Background/objectives: This study aimed to investigate the accuracy of Tumor, Node, Metastasis (TNM) classification based on radiology reports using GPT3.5-turbo (GPT3.5) and the utility of multilingual large language models (LLMs) in both Japanese and English.
Methods: Utilizing GPT3.5, we developed a system to automatically generate TNM classifications from chest computed tomography reports for lung cancer and evaluate its performance. We statistically analyzed the impact of providing full or partial TNM definitions in both languages using a generalized linear mixed model.

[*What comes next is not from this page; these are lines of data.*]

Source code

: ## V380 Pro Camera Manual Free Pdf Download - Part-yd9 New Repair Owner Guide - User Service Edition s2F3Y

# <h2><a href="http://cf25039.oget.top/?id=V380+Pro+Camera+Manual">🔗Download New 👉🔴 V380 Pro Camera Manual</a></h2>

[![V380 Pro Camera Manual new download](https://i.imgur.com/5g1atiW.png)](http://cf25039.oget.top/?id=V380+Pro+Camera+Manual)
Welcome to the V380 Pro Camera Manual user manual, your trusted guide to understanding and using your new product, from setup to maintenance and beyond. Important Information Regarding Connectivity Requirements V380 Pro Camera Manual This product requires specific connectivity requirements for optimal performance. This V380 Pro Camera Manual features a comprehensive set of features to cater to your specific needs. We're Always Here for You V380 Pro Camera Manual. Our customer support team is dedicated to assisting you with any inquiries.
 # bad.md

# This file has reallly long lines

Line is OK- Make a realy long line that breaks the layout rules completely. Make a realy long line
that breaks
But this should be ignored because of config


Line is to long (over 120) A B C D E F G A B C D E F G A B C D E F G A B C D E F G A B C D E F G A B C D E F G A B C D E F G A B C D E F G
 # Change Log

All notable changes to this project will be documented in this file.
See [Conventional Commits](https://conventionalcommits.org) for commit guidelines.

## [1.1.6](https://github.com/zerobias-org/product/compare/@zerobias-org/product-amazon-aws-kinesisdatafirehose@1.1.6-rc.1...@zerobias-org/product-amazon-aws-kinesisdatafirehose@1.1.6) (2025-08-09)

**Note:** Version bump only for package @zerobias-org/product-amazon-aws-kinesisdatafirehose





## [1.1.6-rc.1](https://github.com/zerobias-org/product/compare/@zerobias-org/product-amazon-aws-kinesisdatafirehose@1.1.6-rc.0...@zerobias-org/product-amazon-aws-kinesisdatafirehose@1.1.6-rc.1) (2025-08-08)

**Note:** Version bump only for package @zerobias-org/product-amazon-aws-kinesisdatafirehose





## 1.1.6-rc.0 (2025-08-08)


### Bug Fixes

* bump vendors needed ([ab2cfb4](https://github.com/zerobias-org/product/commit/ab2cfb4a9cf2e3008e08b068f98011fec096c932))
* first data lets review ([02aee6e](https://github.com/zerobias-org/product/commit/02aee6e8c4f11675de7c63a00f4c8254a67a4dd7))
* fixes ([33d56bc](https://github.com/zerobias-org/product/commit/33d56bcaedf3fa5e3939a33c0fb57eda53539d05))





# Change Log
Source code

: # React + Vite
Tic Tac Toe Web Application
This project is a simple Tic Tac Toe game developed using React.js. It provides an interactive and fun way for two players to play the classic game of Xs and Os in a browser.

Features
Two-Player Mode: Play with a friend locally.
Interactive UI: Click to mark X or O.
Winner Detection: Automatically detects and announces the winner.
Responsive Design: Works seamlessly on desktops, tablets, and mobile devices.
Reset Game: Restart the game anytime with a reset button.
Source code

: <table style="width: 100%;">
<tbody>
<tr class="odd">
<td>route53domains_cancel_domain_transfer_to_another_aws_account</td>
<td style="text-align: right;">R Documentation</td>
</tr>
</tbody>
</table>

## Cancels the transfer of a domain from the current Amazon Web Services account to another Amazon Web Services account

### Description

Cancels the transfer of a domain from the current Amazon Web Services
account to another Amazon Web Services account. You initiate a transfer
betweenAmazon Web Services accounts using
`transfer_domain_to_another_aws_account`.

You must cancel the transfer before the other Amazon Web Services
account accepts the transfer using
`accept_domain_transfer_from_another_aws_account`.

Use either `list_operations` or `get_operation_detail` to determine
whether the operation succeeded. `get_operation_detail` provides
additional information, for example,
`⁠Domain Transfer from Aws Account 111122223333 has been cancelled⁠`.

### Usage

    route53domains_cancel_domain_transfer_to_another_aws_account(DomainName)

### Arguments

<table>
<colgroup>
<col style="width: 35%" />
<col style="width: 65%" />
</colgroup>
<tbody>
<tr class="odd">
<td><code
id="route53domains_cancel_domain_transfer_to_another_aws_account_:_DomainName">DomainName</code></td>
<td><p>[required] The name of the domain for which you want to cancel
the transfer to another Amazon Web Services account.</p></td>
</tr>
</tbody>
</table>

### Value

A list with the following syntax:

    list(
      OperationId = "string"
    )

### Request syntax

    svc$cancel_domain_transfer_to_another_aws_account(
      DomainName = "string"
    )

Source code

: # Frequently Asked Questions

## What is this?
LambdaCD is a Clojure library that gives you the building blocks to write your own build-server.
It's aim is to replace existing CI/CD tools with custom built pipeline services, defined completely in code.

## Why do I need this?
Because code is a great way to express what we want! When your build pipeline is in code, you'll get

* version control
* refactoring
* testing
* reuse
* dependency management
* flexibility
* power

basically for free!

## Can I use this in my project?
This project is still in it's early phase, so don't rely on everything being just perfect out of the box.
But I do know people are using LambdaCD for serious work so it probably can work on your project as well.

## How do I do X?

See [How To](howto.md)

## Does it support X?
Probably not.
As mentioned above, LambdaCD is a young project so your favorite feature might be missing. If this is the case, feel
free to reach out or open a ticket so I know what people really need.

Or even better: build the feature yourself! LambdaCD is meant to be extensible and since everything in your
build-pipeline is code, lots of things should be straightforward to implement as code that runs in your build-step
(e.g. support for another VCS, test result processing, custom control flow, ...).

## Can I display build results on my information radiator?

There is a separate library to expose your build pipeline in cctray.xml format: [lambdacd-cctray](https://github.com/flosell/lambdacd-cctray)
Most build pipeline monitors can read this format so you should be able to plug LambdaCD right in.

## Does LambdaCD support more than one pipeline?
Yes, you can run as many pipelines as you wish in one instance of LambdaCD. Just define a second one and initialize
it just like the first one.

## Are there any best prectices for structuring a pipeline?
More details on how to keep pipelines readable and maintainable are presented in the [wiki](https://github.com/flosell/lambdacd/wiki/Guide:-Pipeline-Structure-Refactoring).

Results: The highest accuracy was attained with full TNM definitions and radiology reports in English (M = 94%, N = 80%, T = 47%, and TNM combined = 36%). Providing definitions for each of the T, N, and M factors statistically improved their respective accuracies (T: odds ratio [OR] = 2.35, p < 0.001; N: OR = 1.94, p < 0.01; M: OR = 2.50, p < 0.001). Japanese reports exhibited decreased N and M accuracies (N accuracy: OR = 0.74 and M accuracy: OR = 0.21).
Conclusions: This study underscores the potential of multilingual LLMs for automatic TNM classification in radiology reports. Even without additional model training, performance improvements were evident with the provided TNM definitions, indicating LLMs' relevance in radiology contexts.
Keywords: TNM classification; lung cancer; multilingual large language models; radiology.